▶ [AIM OF THE EXERCISE]: Give all of the records again precisely, excluding whatever pictures they contain.

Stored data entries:
···
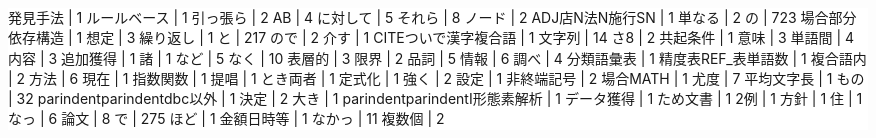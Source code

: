 発見手法 | 1
ルールベース | 1
引っ張ら | 2
AB | 4
に対して | 5
それら | 8
ノード | 2
ADJ店N法N施行SN | 1
単なる | 2
の | 723
場合部分依存構造 | 1
想定 | 3
繰り返し | 1
と | 217
ので | 2
介す | 1
CITEついで漢字複合語 | 1
文字列 | 14
さ8 | 2
共起条件 | 1
意味 | 3
単語間 | 4
内容 | 3
追加獲得 | 1
諸 | 1
など | 5
なく | 10
表層的 | 3
限界 | 2
品詞 | 5
情報 | 6
調べ | 4
分類語彙表 | 1
精度表REF_表単語数 | 1
複合語内 | 2
方法 | 6
現在 | 1
指数関数 | 1
提唱 | 1
とき両者 | 1
定式化 | 1
強く | 2
設定 | 1
非終端記号 | 2
場合MATH | 1
尤度 | 7
平均文字長 | 1
もの | 32
parindentparindentdbc以外 | 1
決定 | 2
大き | 1
parindentparindentI形態素解析 | 1
データ獲得 | 1
ため文書 | 1
2例 | 1
方針 | 1
住 | 1
なっ | 6
論文 | 8
で | 275
ほど | 1
金額日時等 | 1
なかっ | 11
複数個 | 2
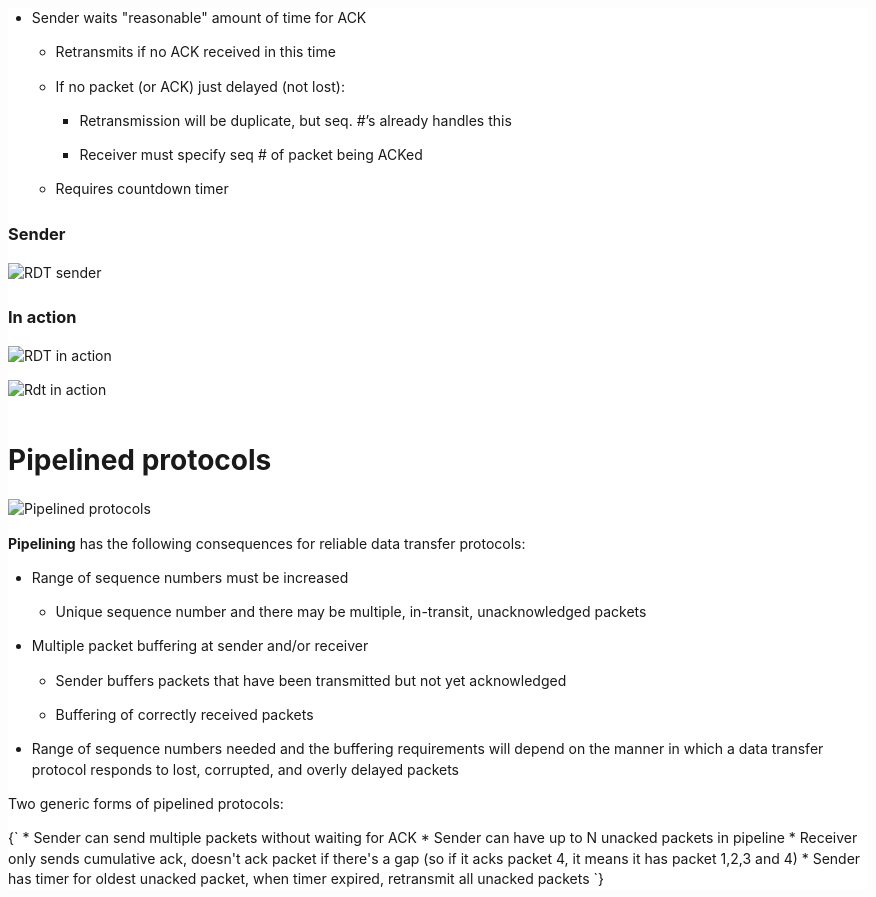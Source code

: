 -   Sender waits "reasonable" amount of time for ACK

    -   Retransmits if no ACK received in this time

    -   If no packet (or ACK) just delayed (not lost):

        -   Retransmission will be duplicate, but seq. \#’s already
            handles this

        -   Receiver must specify seq \# of packet being ACKed

    -   Requires countdown timer

### Sender

![RDT sender](/img/Year_2/Networks_and_Systems/Networks/Transport/rdt_sender.webp)

### In action

![RDT in action](/img/Year_2/Networks_and_Systems/Networks/Transport/rdt_in_action.webp)

![Rdt in action](/img/Year_2/Networks_and_Systems/Networks/Transport/rdt_in_action1.webp)

# Pipelined protocols

![Pipelined protocols](/img/Year_2/Networks_and_Systems/Networks/Transport/pipelined_protocols1.webp)

**Pipelining** has the following consequences for reliable data transfer
protocols:

-   Range of sequence numbers must be increased

    -   Unique sequence number and there may be multiple, in-transit,
        unacknowledged packets

-   Multiple packet buffering at sender and/or receiver

    -   Sender buffers packets that have been transmitted but not yet
        acknowledged

    -   Buffering of correctly received packets

-   Range of sequence numbers needed and the buffering requirements will
    depend on the manner in which a data transfer protocol responds to
    lost, corrupted, and overly delayed packets

Two generic forms of pipelined protocols:

<Definition name="Go-back-N">
{`
* Sender can send multiple packets without waiting for ACK
* Sender can have up to N unacked packets in pipeline
* Receiver only sends cumulative ack, doesn't ack packet if there's a gap (so if it acks packet 4, it means it has packet 1,2,3 and 4)
* Sender has timer for oldest unacked packet, when timer expired, retransmit all unacked packets
`}
</Definition>
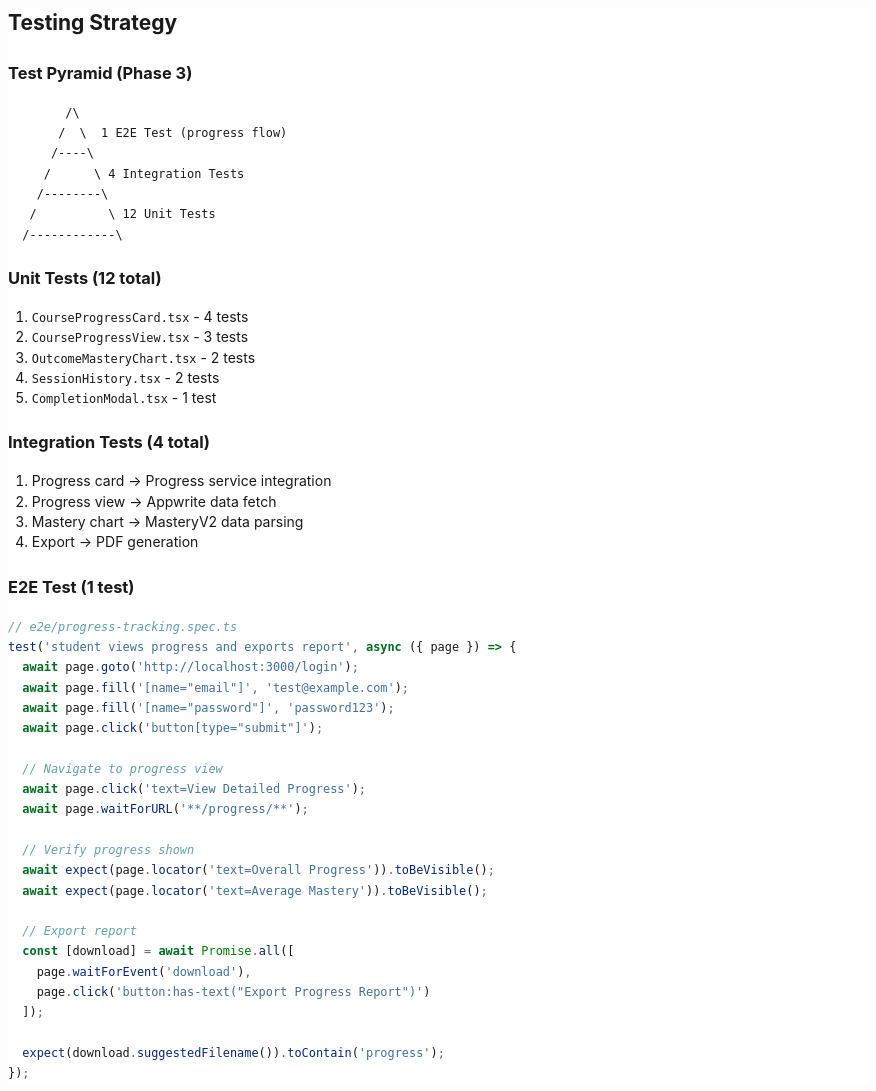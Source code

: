 
## Testing Strategy

### Test Pyramid (Phase 3)

```
        /\
       /  \  1 E2E Test (progress flow)
      /----\
     /      \ 4 Integration Tests
    /--------\
   /          \ 12 Unit Tests
  /------------\
```

### Unit Tests (12 total)

1. `CourseProgressCard.tsx` - 4 tests
2. `CourseProgressView.tsx` - 3 tests
3. `OutcomeMasteryChart.tsx` - 2 tests
4. `SessionHistory.tsx` - 2 tests
5. `CompletionModal.tsx` - 1 test

### Integration Tests (4 total)

1. Progress card → Progress service integration
2. Progress view → Appwrite data fetch
3. Mastery chart → MasteryV2 data parsing
4. Export → PDF generation

### E2E Test (1 test)

```typescript
// e2e/progress-tracking.spec.ts
test('student views progress and exports report', async ({ page }) => {
  await page.goto('http://localhost:3000/login');
  await page.fill('[name="email"]', 'test@example.com');
  await page.fill('[name="password"]', 'password123');
  await page.click('button[type="submit"]');

  // Navigate to progress view
  await page.click('text=View Detailed Progress');
  await page.waitForURL('**/progress/**');

  // Verify progress shown
  await expect(page.locator('text=Overall Progress')).toBeVisible();
  await expect(page.locator('text=Average Mastery')).toBeVisible();

  // Export report
  const [download] = await Promise.all([
    page.waitForEvent('download'),
    page.click('button:has-text("Export Progress Report")')
  ]);

  expect(download.suggestedFilename()).toContain('progress');
});
```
···
▶ [WRITTEN SOLUTION]:
Source code

: 発見手法 | 1
ルールベース | 1
引っ張ら | 2
AB | 4
に対して | 5
それら | 8
ノード | 2
ADJ店N法N施行SN | 1
単なる | 2
の | 723
場合部分依存構造 | 1
想定 | 3
繰り返し | 1
と | 217
ので | 2
介す | 1
CITEついで漢字複合語 | 1
文字列 | 14
さ8 | 2
共起条件 | 1
意味 | 3
単語間 | 4
内容 | 3
追加獲得 | 1
諸 | 1
など | 5
なく | 10
表層的 | 3
限界 | 2
品詞 | 5
情報 | 6
調べ | 4
分類語彙表 | 1
精度表REF_表単語数 | 1
複合語内 | 2
方法 | 6
現在 | 1
指数関数 | 1
提唱 | 1
とき両者 | 1
定式化 | 1
強く | 2
設定 | 1
非終端記号 | 2
場合MATH | 1
尤度 | 7
平均文字長 | 1
もの | 32
parindentparindentdbc以外 | 1
決定 | 2
大き | 1
parindentparindentI形態素解析 | 1
データ獲得 | 1
ため文書 | 1
2例 | 1
方針 | 1
住 | 1
なっ | 6
論文 | 8
で | 275
ほど | 1
金額日時等 | 1
なかっ | 11
複数個 | 2
Source code

: -   Sender waits "reasonable" amount of time for ACK

    -   Retransmits if no ACK received in this time

    -   If no packet (or ACK) just delayed (not lost):

        -   Retransmission will be duplicate, but seq. \#’s already
            handles this

        -   Receiver must specify seq \# of packet being ACKed

    -   Requires countdown timer

### Sender

![RDT sender](/img/Year_2/Networks_and_Systems/Networks/Transport/rdt_sender.webp)

### In action

![RDT in action](/img/Year_2/Networks_and_Systems/Networks/Transport/rdt_in_action.webp)

![Rdt in action](/img/Year_2/Networks_and_Systems/Networks/Transport/rdt_in_action1.webp)

# Pipelined protocols

![Pipelined protocols](/img/Year_2/Networks_and_Systems/Networks/Transport/pipelined_protocols1.webp)

**Pipelining** has the following consequences for reliable data transfer
protocols:

-   Range of sequence numbers must be increased

    -   Unique sequence number and there may be multiple, in-transit,
        unacknowledged packets

-   Multiple packet buffering at sender and/or receiver

    -   Sender buffers packets that have been transmitted but not yet
        acknowledged

    -   Buffering of correctly received packets

-   Range of sequence numbers needed and the buffering requirements will
    depend on the manner in which a data transfer protocol responds to
    lost, corrupted, and overly delayed packets

Two generic forms of pipelined protocols:

<Definition name="Go-back-N">
{`
* Sender can send multiple packets without waiting for ACK
* Sender can have up to N unacked packets in pipeline
* Receiver only sends cumulative ack, doesn't ack packet if there's a gap (so if it acks packet 4, it means it has packet 1,2,3 and 4)
* Sender has timer for oldest unacked packet, when timer expired, retransmit all unacked packets
`}
</Definition>
Source code

: 
## Testing Strategy

### Test Pyramid (Phase 3)

```
        /\
       /  \  1 E2E Test (progress flow)
      /----\
     /      \ 4 Integration Tests
    /--------\
   /          \ 12 Unit Tests
  /------------\
```

### Unit Tests (12 total)

1. `CourseProgressCard.tsx` - 4 tests
2. `CourseProgressView.tsx` - 3 tests
3. `OutcomeMasteryChart.tsx` - 2 tests
4. `SessionHistory.tsx` - 2 tests
5. `CompletionModal.tsx` - 1 test

### Integration Tests (4 total)

1. Progress card → Progress service integration
2. Progress view → Appwrite data fetch
3. Mastery chart → MasteryV2 data parsing
4. Export → PDF generation

### E2E Test (1 test)

```typescript
// e2e/progress-tracking.spec.ts
test('student views progress and exports report', async ({ page }) => {
  await page.goto('http://localhost:3000/login');
  await page.fill('[name="email"]', 'test@example.com');
  await page.fill('[name="password"]', 'password123');
  await page.click('button[type="submit"]');

  // Navigate to progress view
  await page.click('text=View Detailed Progress');
  await page.waitForURL('**/progress/**');

  // Verify progress shown
  await expect(page.locator('text=Overall Progress')).toBeVisible();
  await expect(page.locator('text=Average Mastery')).toBeVisible();

  // Export report
  const [download] = await Promise.all([
    page.waitForEvent('download'),
    page.click('button:has-text("Export Progress Report")')
  ]);

  expect(download.suggestedFilename()).toContain('progress');
});
```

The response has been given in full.